一度効く事が分かってしまえば、後漬けの実験はいくらでもできるし、薬理屋の本来の仕事はここなんですけど、なかなかそこまでたどり着けないのが実情ですね。

>まーさん
メカニズムの仮説をたて、それにそって薬を合成する、、という方法論は20世紀後半にはほぼ確立され、この十数年の急速な創薬技術の発展の中、私たちはずっと薬作りをしてきました。
それでも、新薬をつくる難しさは、ほとんど変わっていないんですよね。むしろ難しくなったと言ってもいいくらいです。

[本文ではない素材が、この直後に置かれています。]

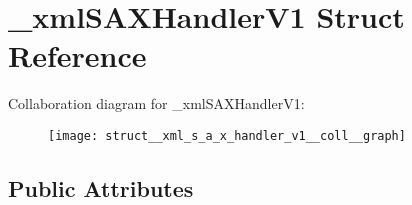 \hypertarget{struct__xml_s_a_x_handler_v1}{\section{\-\_\-xml\-S\-A\-X\-Handler\-V1 Struct Reference}
\label{struct__xml_s_a_x_handler_v1}
}


Collaboration diagram for \-\_\-xml\-S\-A\-X\-Handler\-V1\-:
\nopagebreak
\begin{figure}[H]
\begin{center}
\leavevmode
\texttt{[image: struct\_\_xml\_s\_a\_x\_handler\_v1\_\_coll\_\_graph]}
\end{center}
\end{figure}
\subsection*{Public Attributes}
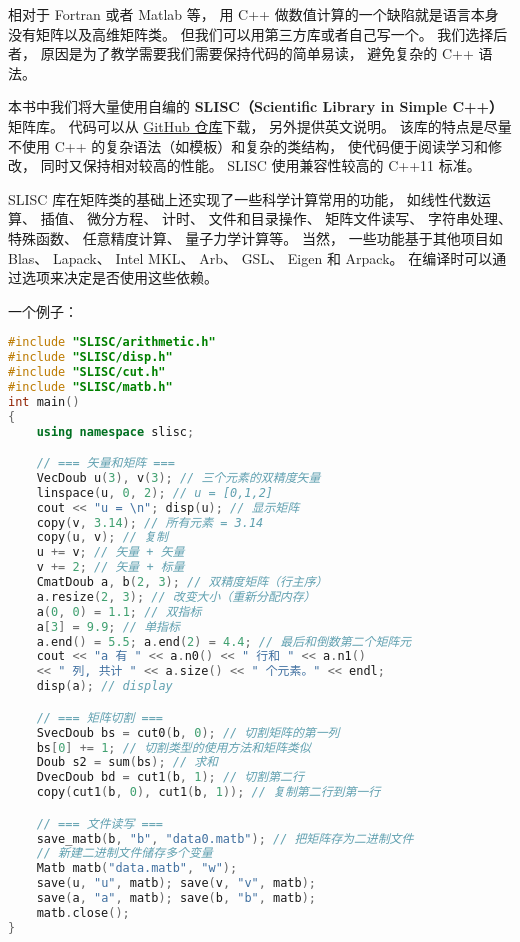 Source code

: 

相对于 Fortran 或者 Matlab 等， 用 C++ 做数值计算的一个缺陷就是语言本身没有矩阵以及高维矩阵类。 但我们可以用第三方库或者自己写一个。 我们选择后者， 原因是为了教学需要我们需要保持代码的简单易读， 避免复杂的 C++ 语法。

本书中我们将大量使用自编的 \textbf{SLISC（Scientific Library in Simple C++）} 矩阵库。 代码可以从 \href{https://github.com/MacroUniverse/SLISC}{GitHub 仓库}下载， 另外提供英文说明。 该库的特点是尽量不使用 C++ 的复杂语法（如模板）和复杂的类结构， 使代码便于阅读学习和修改， 同时又保持相对较高的性能。 SLISC 使用兼容性较高的 C++11 标准。

SLISC 库在矩阵类的基础上还实现了一些科学计算常用的功能， 如线性代数运算、 插值、 微分方程、 计时、 文件和目录操作、 矩阵文件读写、 字符串处理、 特殊函数、 任意精度计算、 量子力学计算等。 当然， 一些功能基于其他项目如 Blas、 Lapack、 Intel MKL、 Arb、 GSL、 Eigen 和 Arpack。 在编译时可以通过选项来决定是否使用这些依赖。

一个例子：
\begin{lstlisting}[language=cpp, caption=intro.cpp]
#include "SLISC/arithmetic.h"
#include "SLISC/disp.h"
#include "SLISC/cut.h"
#include "SLISC/matb.h"
int main()
{
	using namespace slisc;

	// === 矢量和矩阵 ===
	VecDoub u(3), v(3); // 三个元素的双精度矢量
	linspace(u, 0, 2); // u = [0,1,2]
	cout << "u = \n"; disp(u); // 显示矩阵
	copy(v, 3.14); // 所有元素 = 3.14
	copy(u, v); // 复制
	u += v; // 矢量 + 矢量
	v += 2; // 矢量 + 标量
	CmatDoub a, b(2, 3); // 双精度矩阵（行主序）
	a.resize(2, 3); // 改变大小（重新分配内存）
	a(0, 0) = 1.1; // 双指标
	a[3] = 9.9; // 单指标
	a.end() = 5.5; a.end(2) = 4.4; // 最后和倒数第二个矩阵元
	cout << "a 有 " << a.n0() << " 行和 " << a.n1()
	<< " 列, 共计 " << a.size() << " 个元素。" << endl;
	disp(a); // display

	// === 矩阵切割 ===
	SvecDoub bs = cut0(b, 0); // 切割矩阵的第一列
	bs[0] += 1; // 切割类型的使用方法和矩阵类似
	Doub s2 = sum(bs); // 求和
	DvecDoub bd = cut1(b, 1); // 切割第二行
	copy(cut1(b, 0), cut1(b, 1)); // 复制第二行到第一行

	// === 文件读写 ===
	save_matb(b, "b", "data0.matb"); // 把矩阵存为二进制文件
	// 新建二进制文件储存多个变量
	Matb matb("data.matb", "w");
	save(u, "u", matb); save(v, "v", matb);
	save(a, "a", matb); save(b, "b", matb);
	matb.close();
}
\end{lstlisting}

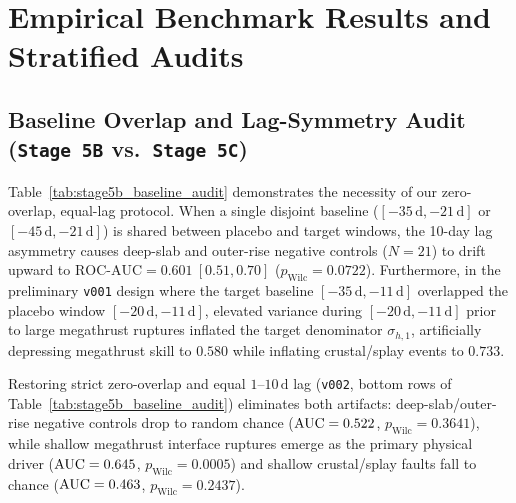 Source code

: ﻿\documentclass[journal]{IEEEtran}
\begin{document}
\section{Empirical Benchmark Results and Stratified Audits}

\subsection{Baseline Overlap and Lag-Symmetry Audit (\texttt{Stage 5B} vs.\ \texttt{Stage 5C})}
Table~\ref{tab:stage5b_baseline_audit} demonstrates the necessity of our zero-overlap, equal-lag protocol. When a single disjoint baseline ($[-35\,\text{d}, -21\,\text{d}]$ or $[-45\,\text{d}, -21\,\text{d}]$) is shared between placebo and target windows, the 10-day lag asymmetry causes deep-slab and outer-rise negative controls ($N=21$) to drift upward to $\text{ROC-AUC} = 0.601\ [0.51, 0.70]$ ($p_{\text{Wilc}} = 0.0722$). Furthermore, in the preliminary \texttt{v001} design where the target baseline $[-35\,\text{d}, -11\,\text{d}]$ overlapped the placebo window $[-20\,\text{d}, -11\,\text{d}]$, elevated variance during $[-20\,\text{d}, -11\,\text{d}]$ prior to large megathrust ruptures inflated the target denominator $\sigma_{h,1}$, artificially depressing megathrust skill to $0.580$ while inflating crustal/splay events to $0.733$.

Restoring strict zero-overlap and equal $1\text{--}10\,\text{d}$ lag (\texttt{v002}, bottom rows of Table~\ref{tab:stage5b_baseline_audit}) eliminates both artifacts: deep-slab/outer-rise negative controls drop to random chance ($\text{AUC} = 0.522$, $p_{\text{Wilc}} = 0.3641$), while shallow megathrust interface ruptures emerge as the primary physical driver ($\text{AUC} = 0.645$, $p_{\text{Wilc}} = 0.0005$) and shallow crustal/splay faults fall to chance ($\text{AUC} = 0.463$, $p_{\text{Wilc}} = 0.2437$).


\end{document}
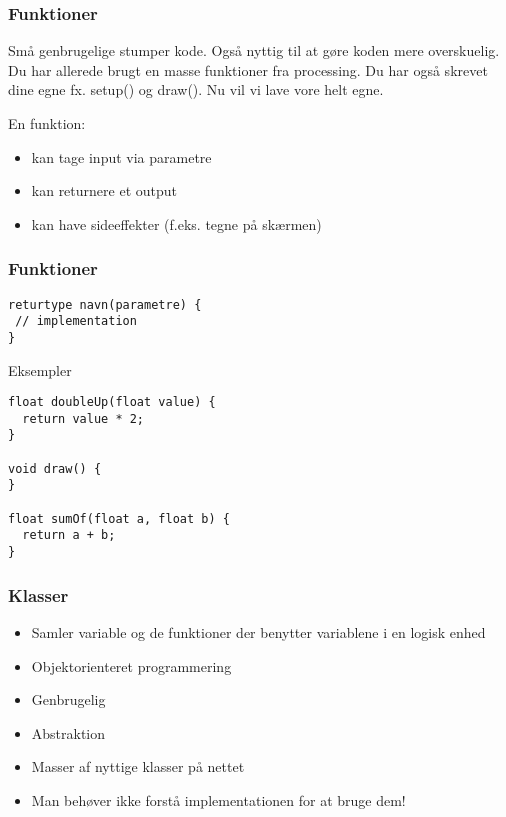 \documentclass{beamer}
\begin{document}
\begin{frame}[fragile]
  \frametitle{Funktioner}
  
  Små genbrugelige stumper kode. Også nyttig til at gøre koden mere overskuelig.\\
  \vspace{0.5cm}
  Du har allerede brugt en masse funktioner fra processing. Du har også skrevet dine egne fx. setup() og draw(). Nu vil vi lave vore helt egne.
  
  \begin{block}{En funktion:} 
  \begin{itemize}
  \item kan tage input via parametre
  \item kan returnere et output
  \item kan have sideeffekter (f.eks. tegne på skærmen)
  \end{itemize}
  \end{block}

\end{frame}


\begin{frame}[fragile]
  \frametitle{Funktioner}
    
\begin{verbatim}
returtype navn(parametre) {
 // implementation
}
\end{verbatim}
  
  \begin{block}{Eksempler}
\begin{verbatim}
float doubleUp(float value) {
  return value * 2;
}

void draw() {
}

float sumOf(float a, float b) {
  return a + b;
}
\end{verbatim}    
  \end{block}

\end{frame}

\begin{frame}
  \frametitle{Klasser}

  \begin{itemize}
  \item Samler variable og de funktioner der benytter variablene i en logisk enhed
  \item Objektorienteret programmering
  \item Genbrugelig
  \item Abstraktion
  \item Masser af nyttige klasser på nettet
  \item Man behøver ikke forstå implementationen for at bruge dem! 
  \end{itemize}

\end{frame}
\end{document}
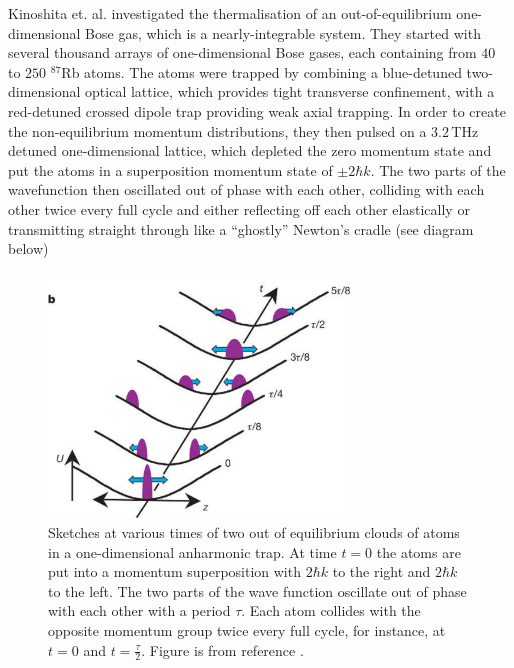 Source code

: \documentclass[a4paper, 10pt]{article}
\theoremstyle{plain}
\begin{document}
Kinoshita et. al. investigated \cite{Kinoshita2006} the thermalisation of an
out-of-equilibrium one-dimensional Bose gas, which is a  nearly-integrable
system. They started with several thousand arrays of one-dimensional Bose gases,
each containing from $40$ to $250$ $^{87}$Rb atoms. The atoms were trapped by
combining a blue-detuned  two-dimensional optical lattice,
which provides tight transverse confinement, with a red-detuned crossed dipole
trap providing weak axial trapping. In order to create the non-equilibrium
momentum distributions, they then pulsed on a $3.2$\,THz detuned one-dimensional
lattice, which depleted the zero momentum state and put the atoms in a
superposition momentum state of $\pm2\hbar k$. The two parts of the wavefunction
then oscillated out of phase with each other, colliding with each other twice
every full cycle and either reflecting off each other elastically or
transmitting straight through like a ``ghostly'' Newton's cradle (see diagram
below)
\begin{figure}[H]
    \begin{center}
        \includegraphics[width=8cm]{quantum_newtons_cradle}
    \end{center}
    \caption{Sketches at various times of two out of equilibrium clouds of atoms
             in a one-dimensional anharmonic trap. At time $t=0$ the atoms are
             put into a momentum superposition with $2\hbar k$ to the right and
             $2 \hbar k$ to the left. The two parts of the wave function
             oscillate out of phase with each other with a period $\tau$. Each
             atom collides with the opposite momentum group twice every full
             cycle, for instance, at $t=0$ and $t = \frac{\tau}{2}$. Figure is
             from reference \cite{Kinoshita2006}.}
\end{figure}
\end{document}
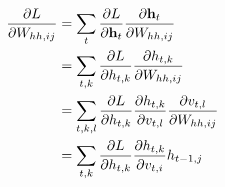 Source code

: \begin{equation}
\begin{split}
    \frac{\partial L}{\partial W_{hh,ij}}
        &= \sum_t \frac{\partial L}{\partial {\mathbf{h}}_t} \frac{\partial {\mathbf{h}}_t}{\partial W_{hh,ij}} \\
        &= \sum_{t,k} \frac{\partial L}{\partial h_{t,k}} \frac{\partial h_{t,k}}{\partial W_{hh,ij}} \\
        &= \sum_{t,k,l} \frac{\partial L}{\partial h_{t,k}} \frac{\partial h_{t,k}}{\partial v_{t,l}}\frac{\partial v_{t,l}}{\partial W_{hh,ij}} \\
        &= \sum_{t,k} \frac{\partial L}{\partial h_{t,k}} \frac{\partial h_{t,k}}{\partial v_{t,i}}h_{t-1,j} \\
\end{split}
\end{equation}
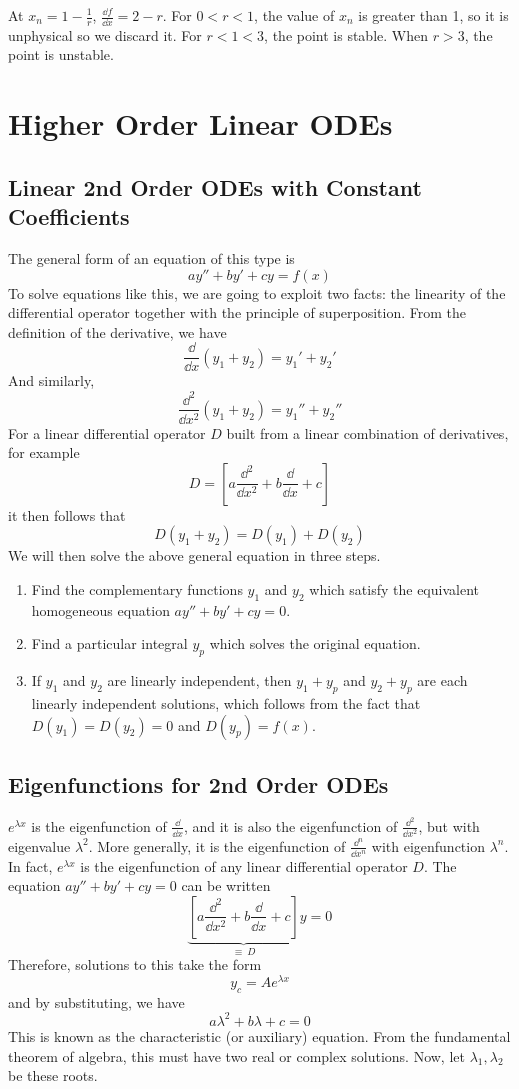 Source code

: \documentclass{article}
\begin{document}
At $x_n = 1 - \frac{1}{r}$, $\frac{\dd f}{\dd x} = 2 - r$. For $0 < r < 1$, the value of $x_n$ is greater than 1, so it is unphysical so we discard it. For $r < 1 < 3$, the point is stable. When $r > 3$, the point is unstable.

\section{Higher Order Linear ODEs}
\subsection{Linear 2nd Order ODEs with Constant Coefficients}
The general form of an equation of this type is
\[ ay'' + by' + cy = f(x) \]
To solve equations like this, we are going to exploit two facts: the linearity of the differential operator together with the principle of superposition. From the definition of the derivative, we have
\[ \frac{\dd}{\dd x}(y_1 + y_2) = y_1' + y_2' \]
And similarly,
\[ \frac{\dd^2}{\dd x^2}(y_1 + y_2) = y_1'' + y_2'' \]
For a linear differential operator $D$ built from a linear combination of derivatives, for example
\[ D = \left[ a \frac{\dd^2}{\dd x^2} + b\frac{\dd}{\dd x} + c \right] \]
it then follows that
\[ D(y_1 + y_2) = D(y_1) + D(y_2) \]
We will then solve the above general equation in three steps.
\begin{enumerate}
	\item Find the complementary functions $y_1$ and $y_2$ which satisfy the equivalent homogeneous equation $ay'' + by' + cy = 0$.
	\item Find a particular integral $y_p$ which solves the original equation.
	\item If $y_1$ and $y_2$ are linearly independent, then $y_1 + y_p$ and $y_2 + y_p$ are each linearly independent solutions, which follows from the fact that $D(y_1) = D(y_2) = 0$ and $D(y_p) = f(x)$.
\end{enumerate}

\subsection{Eigenfunctions for 2nd Order ODEs}
$e^{\lambda x}$ is the eigenfunction of $\frac{\dd}{\dd x}$, and it is also the eigenfunction of $\frac{\dd^2}{\dd x^2}$, but with eigenvalue $\lambda^2$. More generally, it is the eigenfunction of $\frac{\dd^n}{\dd x^n}$ with eigenfunction $\lambda^n$. In fact, $e^{\lambda x}$ is the eigenfunction of any linear differential operator $D$. The equation $ ay'' + by' + cy = 0 $ can be written
\[ \underbrace{\left[ a \frac{\dd^2}{\dd x^2} + b\frac{\dd}{\dd x} + c \right]}_{\equiv\ D} y = 0 \]
Therefore, solutions to this take the form
\[ y_c = Ae^{\lambda x} \]
and by substituting, we have
\[ a \lambda^2 + b\lambda + c = 0 \]
This is known as the characteristic (or auxiliary) equation. From the fundamental theorem of algebra, this must have two real or complex solutions. Now, let $\lambda_1, \lambda_2$ be these roots.
\end{document}
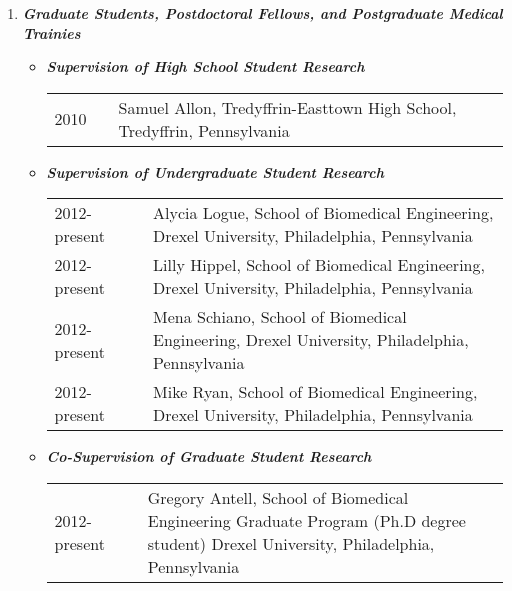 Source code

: \documentclass[a4paper,11pt]{article}
\begin{document}
\begin{enumerate}
\begin{itemize}
 \end{itemize}
 

 \item {\LARGE \itshape \bfseries Graduate Students, Postdoctoral Fellows, and Postgraduate Medical Trainies}
 \begin{itemize}
 
 \item[] {\Large \bfseries \itshape Supervision of High School Student Research}
 \begin{longtable}{p{}p{}p{}}
  2010 & & Samuel Allon, Tredyffrin-Easttown High School, Tredyffrin, Pennsylvania\\
  \end{longtable}
 \item[] {\Large \bfseries \itshape Supervision of Undergraduate Student Research}
 
   \begin{longtable}{p{}p{}p{}}
  2012-present & & Alycia Logue, School of Biomedical Engineering, Drexel University, Philadelphia, Pennsylvania\\
  2012-present & & Lilly Hippel, School of Biomedical Engineering, Drexel University, Philadelphia, Pennsylvania\\
  2012-present & & Mena Schiano, School of Biomedical Engineering, Drexel University, Philadelphia, Pennsylvania\\
  2012-present & & Mike Ryan, School of Biomedical Engineering, Drexel University, Philadelphia, Pennsylvania\\
  \end{longtable}

  \item[] {\Large \bfseries \itshape Co-Supervision of Graduate Student Research}
    \begin{longtable}{p{}p{}p{}}
  2012-present & & Gregory Antell, School of Biomedical Engineering Graduate Program (Ph.D degree student) Drexel University, Philadelphia, Pennsylvania
  \end{longtable}
 \end{itemize}


\end{enumerate}
\end{document}
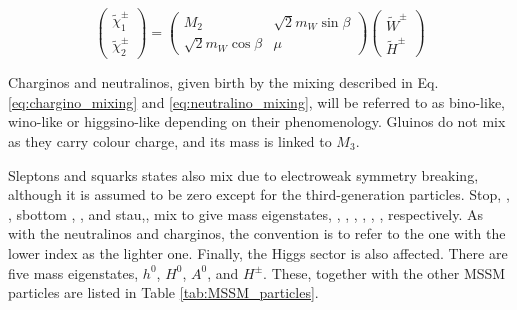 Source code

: 				\begin{equation}
				\label{eq:chargino_mixing}
						\begin{pmatrix}  \tilde{\chi}^{\pm}_1 \\ \tilde{\chi}^{\pm}_2 \end{pmatrix}	
						= 
						\begin{pmatrix}
							M_2 & \sqrt{2} m_W \sin \beta \\
							\sqrt{2} m_W \cos \beta & \mu  
						\end{pmatrix}
						\begin{pmatrix}
							\tilde{W}^{\pm} \\
							\tilde{H}^{\pm}
						\end{pmatrix}
				\end{equation}

				Charginos and neutralinos, given birth by the mixing described in Eq. \ref{eq:chargino_mixing} and \ref{eq:neutralino_mixing}, will be referred to as bino-like, wino-like or higgsino-like depending on their phenomenology. Gluinos do not mix as they carry colour charge, and its mass is linked to $M_3$. 

				Sleptons and squarks states also mix due to electroweak symmetry breaking, although it is assumed to be zero except for the third-generation particles. Stop, \stopL, \stopR, sbottom \sbottomL, \sbottomR, and stau,\stauL, \stauR mix to give mass eigenstates, \stopone, \stoptwo, \sbottomone, \sbottomtwo, \stauone, \stautwo, respectively. As with the neutralinos and charginos, the convention is to refer to the one with the lower index as the lighter one. Finally, the Higgs sector is also affected. There are five mass eigenstates, $h^0$, $H^0$, $A^0$, and $H^{\pm}$. These, together with the other MSSM particles are listed in Table \ref{tab:MSSM_particles}. 

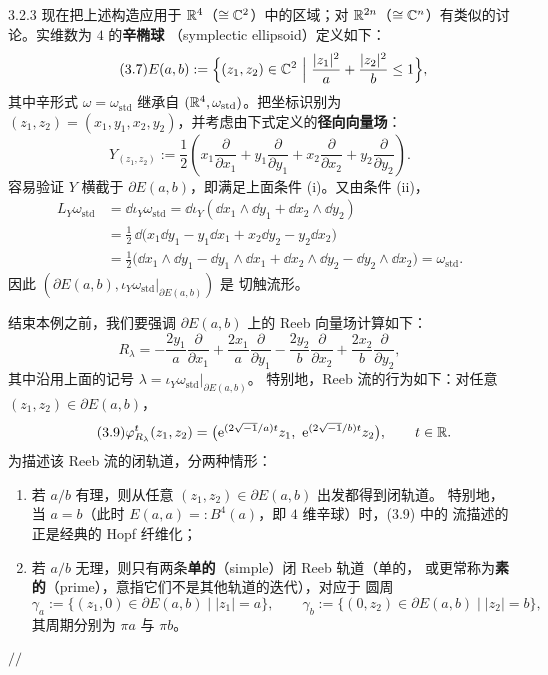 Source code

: \begin{wexam}{3.2.3}
现在把上述构造应用于 $\mathbb{R}^4$（$\cong\mathbb{C}^2$）中的区域；对
$\mathbb{R}^{2n}$（$\cong\mathbb{C}^n$）有类似的讨论。实维数为 $4$ 的\textbf{辛椭球}
（symplectic ellipsoid）定义如下：
\begin{equation}\tag{3.7}
  E(a,b):=\Bigl\{(z_1,z_2)\in\mathbb{C}^2
  \ \Big|\ \frac{|z_1|^2}{a}+\frac{|z_2|^2}{b}\le1\Bigr\},
\end{equation}
其中辛形式 $\omega=\omega_{\mathrm{std}}$ 继承自
$(\mathbb{R}^4,\omega_{\mathrm{std}})$。把坐标识别为
$(z_1,z_2)=(x_1,y_1,x_2,y_2)$，并考虑由下式定义的\textbf{径向向量场}：
\begin{equation}\tag{3.8}
  Y_{(z_1,z_2)}:=\frac12\left(x_1\frac{\partial}{\partial x_1}
  +y_1\frac{\partial}{\partial y_1}+x_2\frac{\partial}{\partial x_2}
  +y_2\frac{\partial}{\partial y_2}\right).
\end{equation}
容易验证 $Y$ 横截于 $\partial E(a,b)$，即满足上面条件 (i)。又由条件 (ii)，
\begin{align*}
  L_Y\omega_{\mathrm{std}}
  &=\dd\iota_Y\omega_{\mathrm{std}}
   =\dd\iota_Y(\dd x_1\wedge\dd y_1+\dd x_2\wedge\dd y_2)\\
  &=\frac12\,\dd\bigl(x_1\dd y_1-y_1\dd x_1+x_2\dd y_2-y_2\dd x_2\bigr)\\
  &=\frac12\bigl(\dd x_1\wedge\dd y_1-\dd y_1\wedge\dd x_1
   +\dd x_2\wedge\dd y_2-\dd y_2\wedge\dd x_2\bigr)
   =\omega_{\mathrm{std}}.
\end{align*}
因此 $(\partial E(a,b),\iota_Y\omega_{\mathrm{std}}|_{\partial E(a,b)})$ 是
切触流形。

结束本例之前，我们要强调 $\partial E(a,b)$ 上的 Reeb 向量场计算如下：
\[
  R_\lambda=-\frac{2y_1}{a}\frac{\partial}{\partial x_1}
  +\frac{2x_1}{a}\frac{\partial}{\partial y_1}
  -\frac{2y_2}{b}\frac{\partial}{\partial x_2}
  +\frac{2x_2}{b}\frac{\partial}{\partial y_2},
\]
其中沿用上面的记号 $\lambda=\iota_Y\omega_{\mathrm{std}}|_{\partial E(a,b)}$。
特别地，Reeb 流的行为如下：对任意 $(z_1,z_2)\in\partial E(a,b)$，
\begin{equation}\tag{3.9}
  \varphi^t_{R_\lambda}(z_1,z_2)
  =\bigl(\mathrm{e}^{(2\sqrt{-1}/a)t}z_1,\ \mathrm{e}^{(2\sqrt{-1}/b)t}z_2\bigr),
  \qquad t\in\mathbb{R} .
\end{equation}
为描述该 Reeb 流的闭轨道，分两种情形：
\begin{enumerate}[label=(\roman*)]
  \item 若 $a/b$ 有理，则从任意 $(z_1,z_2)\in\partial E(a,b)$ 出发都得到闭轨道。
        特别地，当 $a=b$（此时 $E(a,a)=:B^4(a)$，即 $4$ 维辛球）时，(3.9) 中的
        流描述的正是经典的 Hopf 纤维化；
  \item 若 $a/b$ 无理，则只有两条\textbf{单的}（simple）闭 Reeb 轨道（单的，
        或更常称为\textbf{素的}（prime），意指它们不是其他轨道的迭代），对应于
        圆周
        \[
          \gamma_a:=\{(z_1,0)\in\partial E(a,b)\mid |z_1|=a\},\qquad
          \gamma_b:=\{(0,z_2)\in\partial E(a,b)\mid |z_2|=b\},
        \]
        其周期分别为 $\pi a$ 与 $\pi b$。
\end{enumerate}

  \hfill$//$
\end{wexam}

まだまだ、私たち研究者が頭をひねる日々はずっと続きそうです。
2008/11/05(水) 23:14:11 | URL | 薬作り職人 #-[ 編集]
なんだか、ニワトリが先か 卵が先か?みたいな話です(@@)

私達 サプリメント管理士は 「病気を予防」することを 目的の一つとして サプリメントの摂取を皆様におススメしています。
まだまだ、薬事法により 様々な成分の使用が許可されていませんが 現在のサプリメントの効能(← ホントは使ってはいけない言葉^^)は 科学的なデータが きちんと取れるものとなってきています。
薬とサプリメントの境界線も かなりなくなってきているのではないでしょうか?
これからの時代は 「予防と治療」の両面がお互い手を取り合って 「健康」を守っていけたらいいなと思っています。
2008/11/05(水) 23:31:54 | URL | サプリメント管理士 #hxjklqKc[ 編集]
babyが風邪をひいて、お薬の
お世話になっていますが
薬が効いて楽になっているのを
見ると、ああ、よかったなぁ〜と
心底思います。シロップ系(冷蔵庫で
保存しようかいつも迷います)なのに
中々飲んでくれないのでいつも一騒動です。


以前、大学で考古学の授業を受けた時に
発掘調査とかをする時も、ある仮説があって
それを元に理論を組み立てて・・という話を
聞いた記憶があります。研究って積み重ねと
理論だけではなくある種の閃きも必要なのですね。
柔軟な考えって持とうと思って持てるものでは
ないので、本当に大変そうだなぁと思います。